Reconstruction of the arena of one's breasts can in fact be a welcome departure from the sentence of cancer and the anticipation of something so radical to the body as mastectomy. It beckons the nauseous person who is hating the lack of hair, and sudden oncoming of a variety of symptoms unwelcome, to look on the bright side, to a getting back of one's breasts in some way or another. And I who know of some people genuinely impassioned by an identification of one's breasts as a symbol of femininity, thought I felt the same way -- until two things happened. One is I have engaged in pondering the notion of having four surgeries with general anesthesia to obtain what is known as fat grafting (taking fat, sometimes conveniently from parts too hefty with it and harvesting new breasts with the advent of stem cells in play as well). I seem to have a wide enough chest wall to make silicone unseemly and besides I don't that much like having a foreign substance in my body. Plus, the idea of a so-called flap involves taking fat and muscle, usually from the abdomen and thus losing some muscles that would dampen life as I know it, namely compromising and possibly ruining my vast enjoyment of Pilates in particular.

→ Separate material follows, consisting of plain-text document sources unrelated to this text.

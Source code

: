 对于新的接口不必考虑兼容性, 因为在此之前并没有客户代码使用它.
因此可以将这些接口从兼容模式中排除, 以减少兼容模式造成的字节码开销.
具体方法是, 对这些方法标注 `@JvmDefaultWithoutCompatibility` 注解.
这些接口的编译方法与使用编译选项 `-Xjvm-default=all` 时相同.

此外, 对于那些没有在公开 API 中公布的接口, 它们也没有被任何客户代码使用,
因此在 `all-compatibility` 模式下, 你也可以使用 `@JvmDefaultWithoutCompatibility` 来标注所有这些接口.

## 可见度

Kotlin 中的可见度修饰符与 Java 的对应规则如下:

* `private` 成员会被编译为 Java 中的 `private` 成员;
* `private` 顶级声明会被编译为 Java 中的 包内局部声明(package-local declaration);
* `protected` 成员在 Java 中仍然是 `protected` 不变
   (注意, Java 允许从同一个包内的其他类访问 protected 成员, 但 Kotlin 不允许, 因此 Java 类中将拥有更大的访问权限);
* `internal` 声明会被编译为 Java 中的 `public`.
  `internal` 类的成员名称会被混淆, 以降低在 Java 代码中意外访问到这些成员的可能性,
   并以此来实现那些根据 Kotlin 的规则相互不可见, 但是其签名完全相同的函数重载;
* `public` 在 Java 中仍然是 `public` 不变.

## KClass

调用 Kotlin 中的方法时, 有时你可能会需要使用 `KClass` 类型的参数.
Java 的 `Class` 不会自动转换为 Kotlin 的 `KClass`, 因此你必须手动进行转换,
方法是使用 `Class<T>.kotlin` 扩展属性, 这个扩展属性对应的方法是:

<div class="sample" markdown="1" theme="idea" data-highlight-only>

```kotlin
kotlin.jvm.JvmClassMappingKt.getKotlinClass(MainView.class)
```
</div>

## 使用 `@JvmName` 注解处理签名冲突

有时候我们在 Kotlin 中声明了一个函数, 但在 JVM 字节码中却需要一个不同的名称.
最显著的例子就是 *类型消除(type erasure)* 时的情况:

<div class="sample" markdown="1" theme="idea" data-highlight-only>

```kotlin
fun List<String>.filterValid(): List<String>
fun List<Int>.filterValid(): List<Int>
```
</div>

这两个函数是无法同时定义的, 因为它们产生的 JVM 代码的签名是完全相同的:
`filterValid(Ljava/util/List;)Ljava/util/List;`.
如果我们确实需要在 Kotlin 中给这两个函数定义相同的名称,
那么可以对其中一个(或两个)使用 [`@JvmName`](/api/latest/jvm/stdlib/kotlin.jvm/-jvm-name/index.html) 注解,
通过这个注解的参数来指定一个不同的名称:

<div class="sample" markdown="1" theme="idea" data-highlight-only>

The reconstruction lured me, to a future where I could look normal, that is for my age, and feel like I could fit in as normal. While at the same time sitting in any plastic surgeon's office, even the kindest and most concerned, can be a bizarre experience where every blemish of the human condition seems open to rejuvenation, some form of resurrection -- obviously nothing to do with Jesus. And then: an email from my dear friend Lia from Italy begged me to operate, heal, weigh my options and yes, my choices. Wow, that stopped me, and it may seem trite but the words reminded me that this is a choice. I saw my own assumption that anything would be worth having breasts "back", and I pulled back. I began to be open, well, to going "back to flat". Of course, the earth itself wouldn't turn to flat -- just my own earth, my center, my body.

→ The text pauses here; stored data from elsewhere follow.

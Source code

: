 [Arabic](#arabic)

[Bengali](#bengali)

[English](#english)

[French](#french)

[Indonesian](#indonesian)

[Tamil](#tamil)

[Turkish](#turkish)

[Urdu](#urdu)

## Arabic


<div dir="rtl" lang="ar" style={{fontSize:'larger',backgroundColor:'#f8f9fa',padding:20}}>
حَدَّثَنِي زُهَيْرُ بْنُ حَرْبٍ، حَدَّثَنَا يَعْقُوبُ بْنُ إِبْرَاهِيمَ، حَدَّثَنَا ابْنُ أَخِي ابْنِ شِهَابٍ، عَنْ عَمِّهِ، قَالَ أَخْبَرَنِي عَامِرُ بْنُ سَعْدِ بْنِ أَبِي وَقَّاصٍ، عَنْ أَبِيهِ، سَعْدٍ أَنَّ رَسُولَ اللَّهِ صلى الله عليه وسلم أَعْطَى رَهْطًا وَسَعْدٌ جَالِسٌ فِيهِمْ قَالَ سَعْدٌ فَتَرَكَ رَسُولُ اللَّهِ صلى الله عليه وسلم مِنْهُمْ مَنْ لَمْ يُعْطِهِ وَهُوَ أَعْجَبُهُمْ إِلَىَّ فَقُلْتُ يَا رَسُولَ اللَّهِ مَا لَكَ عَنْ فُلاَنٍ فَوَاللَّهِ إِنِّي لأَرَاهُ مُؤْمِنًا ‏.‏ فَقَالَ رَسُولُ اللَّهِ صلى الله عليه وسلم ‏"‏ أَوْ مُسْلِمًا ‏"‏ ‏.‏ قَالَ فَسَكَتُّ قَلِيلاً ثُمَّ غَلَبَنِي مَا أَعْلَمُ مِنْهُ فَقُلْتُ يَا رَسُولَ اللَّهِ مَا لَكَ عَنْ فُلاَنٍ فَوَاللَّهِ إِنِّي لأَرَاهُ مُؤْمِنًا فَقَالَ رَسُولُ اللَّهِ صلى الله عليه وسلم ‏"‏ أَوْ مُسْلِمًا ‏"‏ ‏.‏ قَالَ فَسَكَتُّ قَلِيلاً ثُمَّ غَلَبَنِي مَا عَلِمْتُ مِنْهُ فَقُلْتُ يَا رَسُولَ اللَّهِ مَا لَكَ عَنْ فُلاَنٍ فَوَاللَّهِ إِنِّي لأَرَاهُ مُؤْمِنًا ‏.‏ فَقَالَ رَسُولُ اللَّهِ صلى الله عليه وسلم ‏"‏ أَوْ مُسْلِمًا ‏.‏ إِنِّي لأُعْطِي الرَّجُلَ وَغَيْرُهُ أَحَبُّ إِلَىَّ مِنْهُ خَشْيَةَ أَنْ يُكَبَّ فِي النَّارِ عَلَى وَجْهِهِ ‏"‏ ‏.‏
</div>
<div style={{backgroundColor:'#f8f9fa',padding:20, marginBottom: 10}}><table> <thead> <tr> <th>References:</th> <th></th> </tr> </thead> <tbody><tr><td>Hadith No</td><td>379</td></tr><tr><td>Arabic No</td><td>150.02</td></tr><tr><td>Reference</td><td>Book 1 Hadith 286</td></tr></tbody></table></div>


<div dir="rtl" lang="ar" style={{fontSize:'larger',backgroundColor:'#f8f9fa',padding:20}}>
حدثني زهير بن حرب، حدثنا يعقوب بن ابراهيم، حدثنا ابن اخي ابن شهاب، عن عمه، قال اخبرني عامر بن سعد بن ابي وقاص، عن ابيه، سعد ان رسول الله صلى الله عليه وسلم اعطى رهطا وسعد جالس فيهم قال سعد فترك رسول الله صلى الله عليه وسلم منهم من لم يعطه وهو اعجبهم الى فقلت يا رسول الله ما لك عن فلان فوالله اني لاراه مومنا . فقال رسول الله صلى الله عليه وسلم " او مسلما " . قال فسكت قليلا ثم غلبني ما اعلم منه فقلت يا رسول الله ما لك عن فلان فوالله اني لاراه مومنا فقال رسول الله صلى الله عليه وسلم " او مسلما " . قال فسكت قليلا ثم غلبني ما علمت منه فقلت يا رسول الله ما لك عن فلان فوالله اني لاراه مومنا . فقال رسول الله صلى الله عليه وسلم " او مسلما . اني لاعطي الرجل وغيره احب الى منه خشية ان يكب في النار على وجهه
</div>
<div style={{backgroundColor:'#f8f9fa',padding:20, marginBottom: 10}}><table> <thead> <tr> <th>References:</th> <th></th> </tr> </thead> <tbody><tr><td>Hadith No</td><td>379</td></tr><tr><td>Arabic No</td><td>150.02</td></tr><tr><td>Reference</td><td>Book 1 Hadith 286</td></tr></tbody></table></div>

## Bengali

The Internet, which can so mess up our ideas of getting to know a person and make it seem instantaneous and horribly ruined by group pressure, can also open up a host (sounding religious still, I see) of other ways of seeing things. Because we all succumb to prejudice and superstitions: I can have femininity only with breasts, or the semblance of them, is one of these. But then in an instance of worry, came also a yearning to be free of these assumptions, and at least to explore a new way of seeing, about what it might be like to go back to flat. It turns out there are two pretty wonderful web sites, www.breastfree.org, and www.breastcancer.org ,
both empowering women and their partners to have real choice in the decision making process. As it turns out, there are not only negative, scary reasons to opt for flat, but sometimes the sense of freedom and going beyond one aspect of a body to the whole person: imagine that.

I see surprise as trumping superstition, though one can't plan it. Passover is coming, on its own. As vulnerable as I'm feeling, physically and emotionally, I feel a sense of something less enslaving. Yes, it is vulnerable as it is important, to begin to experience that there is much more to me or anyone than the contours of any one part of one's body or any one facet at all.

To the capacity and need then, for empathy which sometimes multiplies and heals in ways we might choose to try to remember.